Familial hypercholesterolemia (FH) results in elevated levels of LDL-C, increasing the risk of developing cardiovascular disease. This study aims to identify genetic causes and examine the connection between genetic variants and the resulting genotype-protein phenotype in Saudi FH patients. Whole-exome sequencing (WES) and Sanger sequencing were employed to detect causative variants in affected Saudi FH families and their healthy relatives. Computational tools, including RNA stability analysis, molecular dynamics simulations, and molecular docking were used to assess the impact of these variants on mRNA stability and protein structure, particularly LDLR-LDLRAP1 interactions.

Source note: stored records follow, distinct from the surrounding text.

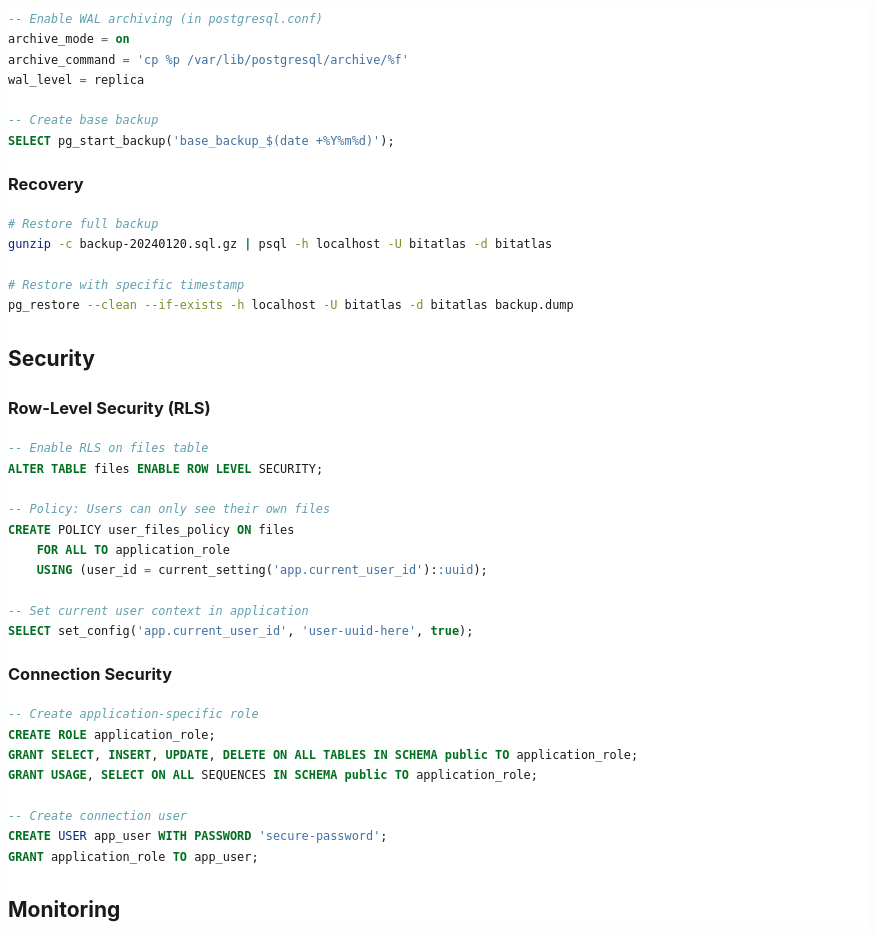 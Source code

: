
 ```sql
-- Enable WAL archiving (in postgresql.conf)
archive_mode = on
archive_command = 'cp %p /var/lib/postgresql/archive/%f'
wal_level = replica

-- Create base backup
SELECT pg_start_backup('base_backup_$(date +%Y%m%d)');
```

### Recovery

```bash
# Restore full backup
gunzip -c backup-20240120.sql.gz | psql -h localhost -U bitatlas -d bitatlas

# Restore with specific timestamp
pg_restore --clean --if-exists -h localhost -U bitatlas -d bitatlas backup.dump
```

## Security

### Row-Level Security (RLS)

```sql
-- Enable RLS on files table
ALTER TABLE files ENABLE ROW LEVEL SECURITY;

-- Policy: Users can only see their own files
CREATE POLICY user_files_policy ON files
    FOR ALL TO application_role
    USING (user_id = current_setting('app.current_user_id')::uuid);

-- Set current user context in application
SELECT set_config('app.current_user_id', 'user-uuid-here', true);
```

### Connection Security

```sql
-- Create application-specific role
CREATE ROLE application_role;
GRANT SELECT, INSERT, UPDATE, DELETE ON ALL TABLES IN SCHEMA public TO application_role;
GRANT USAGE, SELECT ON ALL SEQUENCES IN SCHEMA public TO application_role;

-- Create connection user
CREATE USER app_user WITH PASSWORD 'secure-password';
GRANT application_role TO app_user;
```

## Monitoring
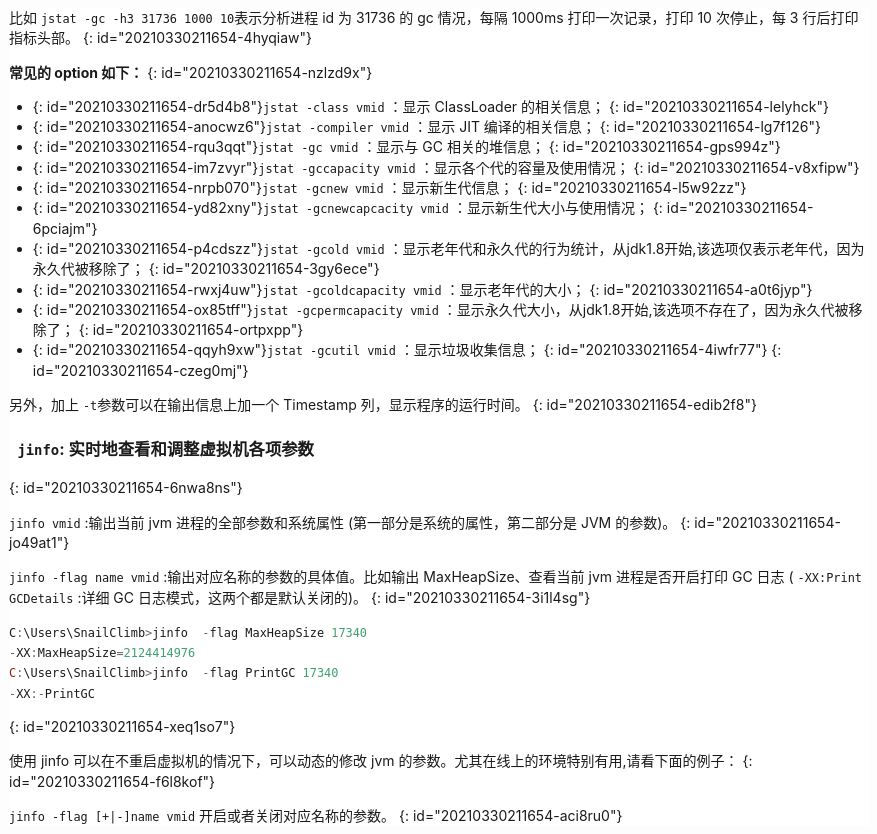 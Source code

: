 比如 `jstat -gc -h3 31736 1000 10`表示分析进程 id 为 31736 的 gc 情况，每隔 1000ms 打印一次记录，打印 10 次停止，每 3 行后打印指标头部。
{: id="20210330211654-4hyqiaw"}

**常见的 option 如下：**
{: id="20210330211654-nzlzd9x"}

- {: id="20210330211654-dr5d4b8"}`jstat -class vmid` ：显示 ClassLoader 的相关信息；
  {: id="20210330211654-lelyhck"}
- {: id="20210330211654-anocwz6"}`jstat -compiler vmid` ：显示 JIT 编译的相关信息；
  {: id="20210330211654-lg7f126"}
- {: id="20210330211654-rqu3qqt"}`jstat -gc vmid` ：显示与 GC 相关的堆信息；
  {: id="20210330211654-gps994z"}
- {: id="20210330211654-im7zvyr"}`jstat -gccapacity vmid` ：显示各个代的容量及使用情况；
  {: id="20210330211654-v8xfipw"}
- {: id="20210330211654-nrpb070"}`jstat -gcnew vmid` ：显示新生代信息；
  {: id="20210330211654-l5w92zz"}
- {: id="20210330211654-yd82xny"}`jstat -gcnewcapcacity vmid` ：显示新生代大小与使用情况；
  {: id="20210330211654-6pciajm"}
- {: id="20210330211654-p4cdszz"}`jstat -gcold vmid` ：显示老年代和永久代的行为统计，从jdk1.8开始,该选项仅表示老年代，因为永久代被移除了；
  {: id="20210330211654-3gy6ece"}
- {: id="20210330211654-rwxj4uw"}`jstat -gcoldcapacity vmid` ：显示老年代的大小；
  {: id="20210330211654-a0t6jyp"}
- {: id="20210330211654-ox85tff"}`jstat -gcpermcapacity vmid` ：显示永久代大小，从jdk1.8开始,该选项不存在了，因为永久代被移除了；
  {: id="20210330211654-ortpxpp"}
- {: id="20210330211654-qqyh9xw"}`jstat -gcutil vmid` ：显示垃圾收集信息；
  {: id="20210330211654-4iwfr77"}
{: id="20210330211654-czeg0mj"}

另外，加上 `-t`参数可以在输出信息上加一个 Timestamp 列，显示程序的运行时间。
{: id="20210330211654-edib2f8"}

### ` jinfo`: 实时地查看和调整虚拟机各项参数
{: id="20210330211654-6nwa8ns"}

`jinfo vmid` :输出当前 jvm 进程的全部参数和系统属性 (第一部分是系统的属性，第二部分是 JVM 的参数)。
{: id="20210330211654-jo49at1"}

`jinfo -flag name vmid` :输出对应名称的参数的具体值。比如输出 MaxHeapSize、查看当前 jvm 进程是否开启打印 GC 日志 ( `-XX:PrintGCDetails` :详细 GC 日志模式，这两个都是默认关闭的)。
{: id="20210330211654-3i1l4sg"}

```powershell
C:\Users\SnailClimb>jinfo  -flag MaxHeapSize 17340
-XX:MaxHeapSize=2124414976
C:\Users\SnailClimb>jinfo  -flag PrintGC 17340
-XX:-PrintGC
```
{: id="20210330211654-xeq1so7"}

使用 jinfo 可以在不重启虚拟机的情况下，可以动态的修改 jvm 的参数。尤其在线上的环境特别有用,请看下面的例子：
{: id="20210330211654-f6l8kof"}

`jinfo -flag [+|-]name vmid` 开启或者关闭对应名称的参数。
{: id="20210330211654-aci8ru0"}
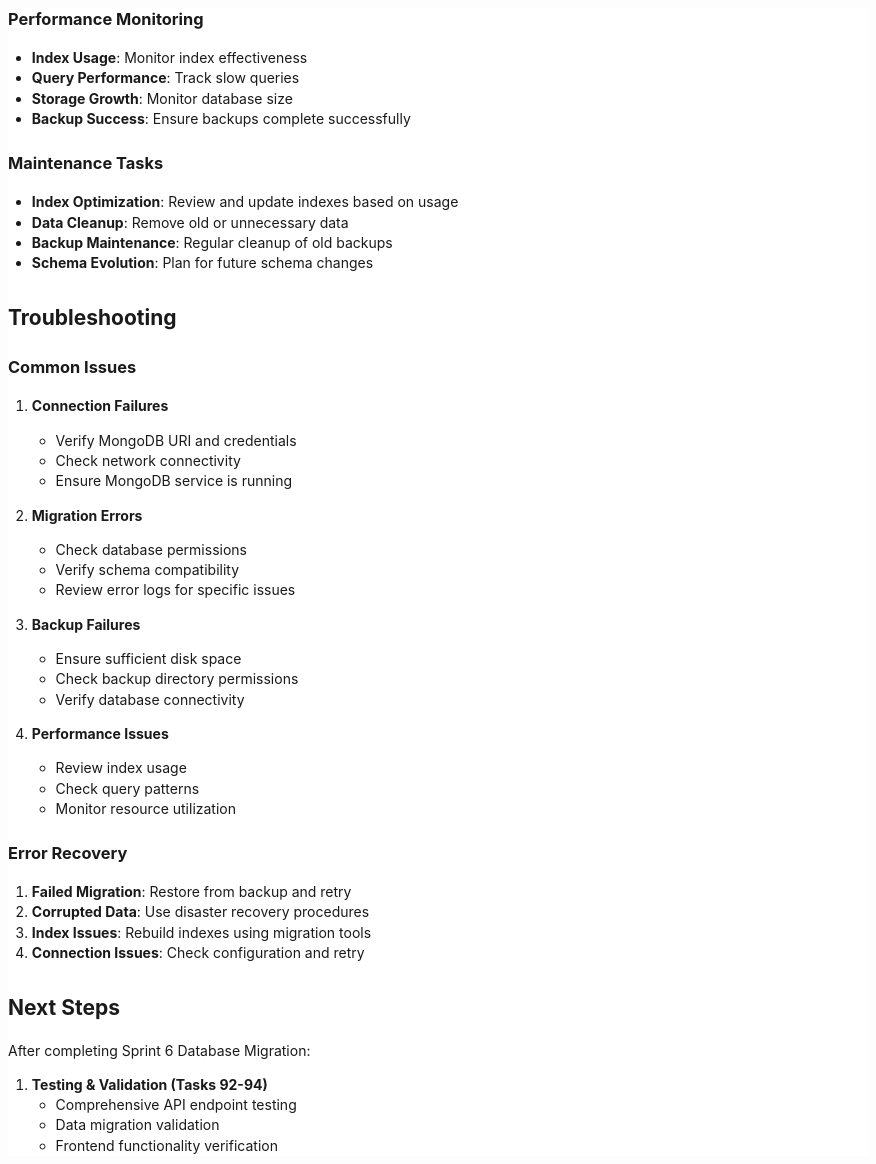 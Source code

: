 ### Performance Monitoring

- **Index Usage**: Monitor index effectiveness
- **Query Performance**: Track slow queries
- **Storage Growth**: Monitor database size
- **Backup Success**: Ensure backups complete successfully

### Maintenance Tasks

- **Index Optimization**: Review and update indexes based on usage
- **Data Cleanup**: Remove old or unnecessary data
- **Backup Maintenance**: Regular cleanup of old backups
- **Schema Evolution**: Plan for future schema changes

## Troubleshooting

### Common Issues

1. **Connection Failures**
   - Verify MongoDB URI and credentials
   - Check network connectivity
   - Ensure MongoDB service is running

2. **Migration Errors**
   - Check database permissions
   - Verify schema compatibility
   - Review error logs for specific issues

3. **Backup Failures**
   - Ensure sufficient disk space
   - Check backup directory permissions
   - Verify database connectivity

4. **Performance Issues**
   - Review index usage
   - Check query patterns
   - Monitor resource utilization

### Error Recovery

1. **Failed Migration**: Restore from backup and retry
2. **Corrupted Data**: Use disaster recovery procedures
3. **Index Issues**: Rebuild indexes using migration tools
4. **Connection Issues**: Check configuration and retry

## Next Steps

After completing Sprint 6 Database Migration:

1. **Testing & Validation (Tasks 92-94)**
   - Comprehensive API endpoint testing
   - Data migration validation
   - Frontend functionality verification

WES identified two pathogenic variants in the LDLR gene in two Saudi FH families: c.103 C>T p.(Gln35Ter) and c.2416dup p.(Val806GlyfsTer11), both absent in healthy relatives and regional databases. The c.103 C>T variant alters the secondary RNA structure of LDLR, potentially affecting its stability and function. The c.2416dupG variant truncates the LDLR cytoplasmic tail, disrupting the NPXY-LDLRAP1 interaction and impairing receptor internalization. Molecular dynamics simulations using Desmond revealed increased structural flexibility and altered interaction dynamics in the LDLR protein due to the c.2416dup variant, suggesting further impacts on the protein's functional integrity. In conclusion, this study identifies rare pathogenic variants c.2416dup and c.103 C>T in LDLR in extended Saudi Arabian families. It demonstrates the integration of bioinformatics methods with sequencing data to characterize and elucidate the pathogenic effects of genetic variants, providing comprehensive insights into the intricate interplay between LDLR genetic variants and their molecular impacts in FH patients.